From the listing below, copy only the lines running from the line that contains "the offending entity." to the line that contains "type was removed.", both included.
___ Data extract ___
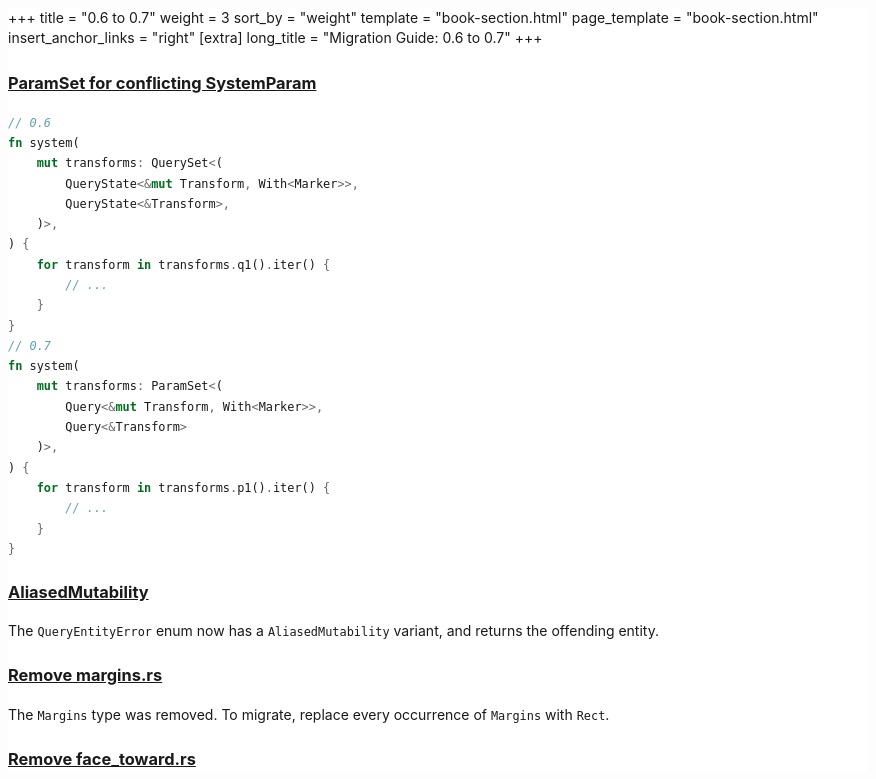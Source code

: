 +++
title = "0.6 to 0.7"
weight = 3
sort_by = "weight"
template = "book-section.html"
page_template = "book-section.html"
insert_anchor_links = "right"
[extra]
long_title = "Migration Guide: 0.6 to 0.7"
+++



### [ParamSet for conflicting SystemParam](https://github.com/bevyengine/bevy/pull/2765)

```rs
// 0.6
fn system(
    mut transforms: QuerySet<(
        QueryState<&mut Transform, With<Marker>>,
        QueryState<&Transform>,
    )>,
) {
    for transform in transforms.q1().iter() {
        // ...
    }
}
// 0.7
fn system(
    mut transforms: ParamSet<(
        Query<&mut Transform, With<Marker>>,
        Query<&Transform>
    )>,
) {
    for transform in transforms.p1().iter() {
        // ...
    }
}
```

### [AliasedMutability](https://github.com/bevyengine/bevy/pull/4298)

The `QueryEntityError` enum now has a `AliasedMutability` variant, and returns the offending entity.

### [Remove margins.rs](https://github.com/bevyengine/bevy/pull/4284)

The `Margins` type was removed. To migrate, replace every occurrence of `Margins` with `Rect`.

### [Remove face_toward.rs](https://github.com/bevyengine/bevy/pull/4277https://github.com/bevyengine/bevy/pull/4277)


[`MeshVertexAttribute`]: https://docs.rs/bevy/0.7.0/bevy/render/mesh/struct.MeshVertexAttribute.html
[`insert_attribute`]: https://docs.rs/bevy/0.7.0/bevy/render/mesh/struct.Mesh.html#method.insert_attribute
[`RunSystem`]: https://docs.rs/bevy/0.6.1/bevy/ecs/system/trait.RunSystem.html
[`ParamSystem`]: https://docs.rs/bevy/0.6.1/bevy/ecs/system/struct.ParamSystem.html
[`PresentMode`]: https://docs.rs/bevy/0.7/bevy/window/enum.PresentMode.html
___
[Exercise output]
The `QueryEntityError` enum now has a `AliasedMutability` variant, and returns the offending entity.

### [Remove margins.rs](https://github.com/bevyengine/bevy/pull/4284)

The `Margins` type was removed. To migrate, replace every occurrence of `Margins` with `Rect`.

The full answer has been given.